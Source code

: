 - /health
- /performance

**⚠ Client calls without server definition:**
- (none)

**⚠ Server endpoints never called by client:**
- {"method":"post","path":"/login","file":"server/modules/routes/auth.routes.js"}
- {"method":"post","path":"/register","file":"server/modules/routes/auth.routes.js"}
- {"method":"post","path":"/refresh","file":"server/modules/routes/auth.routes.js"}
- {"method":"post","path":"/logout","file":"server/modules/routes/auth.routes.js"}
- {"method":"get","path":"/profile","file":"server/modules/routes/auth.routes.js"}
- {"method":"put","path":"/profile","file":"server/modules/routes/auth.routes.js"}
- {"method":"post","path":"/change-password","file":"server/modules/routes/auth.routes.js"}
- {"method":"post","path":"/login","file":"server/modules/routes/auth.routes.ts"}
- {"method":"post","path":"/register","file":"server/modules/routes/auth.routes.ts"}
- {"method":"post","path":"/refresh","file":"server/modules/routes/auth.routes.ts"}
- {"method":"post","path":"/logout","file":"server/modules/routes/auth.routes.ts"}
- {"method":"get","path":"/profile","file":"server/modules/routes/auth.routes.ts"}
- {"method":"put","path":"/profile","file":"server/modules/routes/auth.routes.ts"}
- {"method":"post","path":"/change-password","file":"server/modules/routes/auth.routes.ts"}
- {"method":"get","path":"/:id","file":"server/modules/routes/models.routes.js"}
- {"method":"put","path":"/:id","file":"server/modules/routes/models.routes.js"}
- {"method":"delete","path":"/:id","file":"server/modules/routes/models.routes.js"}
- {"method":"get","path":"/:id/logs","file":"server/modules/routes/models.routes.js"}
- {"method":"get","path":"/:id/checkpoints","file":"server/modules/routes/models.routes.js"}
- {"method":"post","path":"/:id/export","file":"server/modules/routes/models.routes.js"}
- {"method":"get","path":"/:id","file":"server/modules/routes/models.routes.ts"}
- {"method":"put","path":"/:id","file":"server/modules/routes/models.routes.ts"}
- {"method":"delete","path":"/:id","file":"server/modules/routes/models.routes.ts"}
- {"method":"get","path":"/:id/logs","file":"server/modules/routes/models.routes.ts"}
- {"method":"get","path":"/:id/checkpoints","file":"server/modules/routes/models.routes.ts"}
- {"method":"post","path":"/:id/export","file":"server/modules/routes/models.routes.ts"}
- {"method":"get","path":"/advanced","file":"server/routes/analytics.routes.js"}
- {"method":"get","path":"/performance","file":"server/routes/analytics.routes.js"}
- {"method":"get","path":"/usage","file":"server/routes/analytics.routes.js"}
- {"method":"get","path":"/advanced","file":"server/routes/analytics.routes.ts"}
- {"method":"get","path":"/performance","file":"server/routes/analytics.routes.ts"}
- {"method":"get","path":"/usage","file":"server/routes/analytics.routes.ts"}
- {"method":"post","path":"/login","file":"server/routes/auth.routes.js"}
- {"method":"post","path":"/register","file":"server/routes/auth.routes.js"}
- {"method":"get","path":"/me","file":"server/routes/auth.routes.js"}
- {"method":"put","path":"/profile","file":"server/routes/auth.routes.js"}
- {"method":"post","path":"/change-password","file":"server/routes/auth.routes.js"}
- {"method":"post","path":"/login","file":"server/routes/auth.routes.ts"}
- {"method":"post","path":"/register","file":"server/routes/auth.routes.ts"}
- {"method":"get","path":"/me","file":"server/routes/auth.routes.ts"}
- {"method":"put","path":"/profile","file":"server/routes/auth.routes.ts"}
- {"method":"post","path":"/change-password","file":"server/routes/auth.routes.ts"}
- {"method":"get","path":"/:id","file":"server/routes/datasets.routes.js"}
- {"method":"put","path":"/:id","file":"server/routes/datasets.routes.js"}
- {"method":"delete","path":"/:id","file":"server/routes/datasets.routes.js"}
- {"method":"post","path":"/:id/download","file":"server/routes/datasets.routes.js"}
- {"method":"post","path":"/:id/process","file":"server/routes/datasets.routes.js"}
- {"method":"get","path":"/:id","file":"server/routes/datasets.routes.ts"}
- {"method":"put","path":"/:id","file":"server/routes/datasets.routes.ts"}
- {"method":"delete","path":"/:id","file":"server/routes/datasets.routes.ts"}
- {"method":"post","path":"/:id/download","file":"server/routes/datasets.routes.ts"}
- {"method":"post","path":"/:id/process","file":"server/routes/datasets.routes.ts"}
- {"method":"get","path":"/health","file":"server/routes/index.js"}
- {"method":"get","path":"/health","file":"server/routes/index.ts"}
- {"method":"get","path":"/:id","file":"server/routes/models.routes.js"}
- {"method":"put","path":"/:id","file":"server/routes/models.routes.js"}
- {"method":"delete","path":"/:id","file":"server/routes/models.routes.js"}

WORK REQUEST
Take every line of the material that contains the word "datasets", and copy it.

FINAL ANSWER
- {"method":"get","path":"/:id","file":"server/routes/datasets.routes.js"}
- {"method":"put","path":"/:id","file":"server/routes/datasets.routes.js"}
- {"method":"delete","path":"/:id","file":"server/routes/datasets.routes.js"}
- {"method":"post","path":"/:id/download","file":"server/routes/datasets.routes.js"}
- {"method":"post","path":"/:id/process","file":"server/routes/datasets.routes.js"}
- {"method":"get","path":"/:id","file":"server/routes/datasets.routes.ts"}
- {"method":"put","path":"/:id","file":"server/routes/datasets.routes.ts"}
- {"method":"delete","path":"/:id","file":"server/routes/datasets.routes.ts"}
- {"method":"post","path":"/:id/download","file":"server/routes/datasets.routes.ts"}
- {"method":"post","path":"/:id/process","file":"server/routes/datasets.routes.ts"}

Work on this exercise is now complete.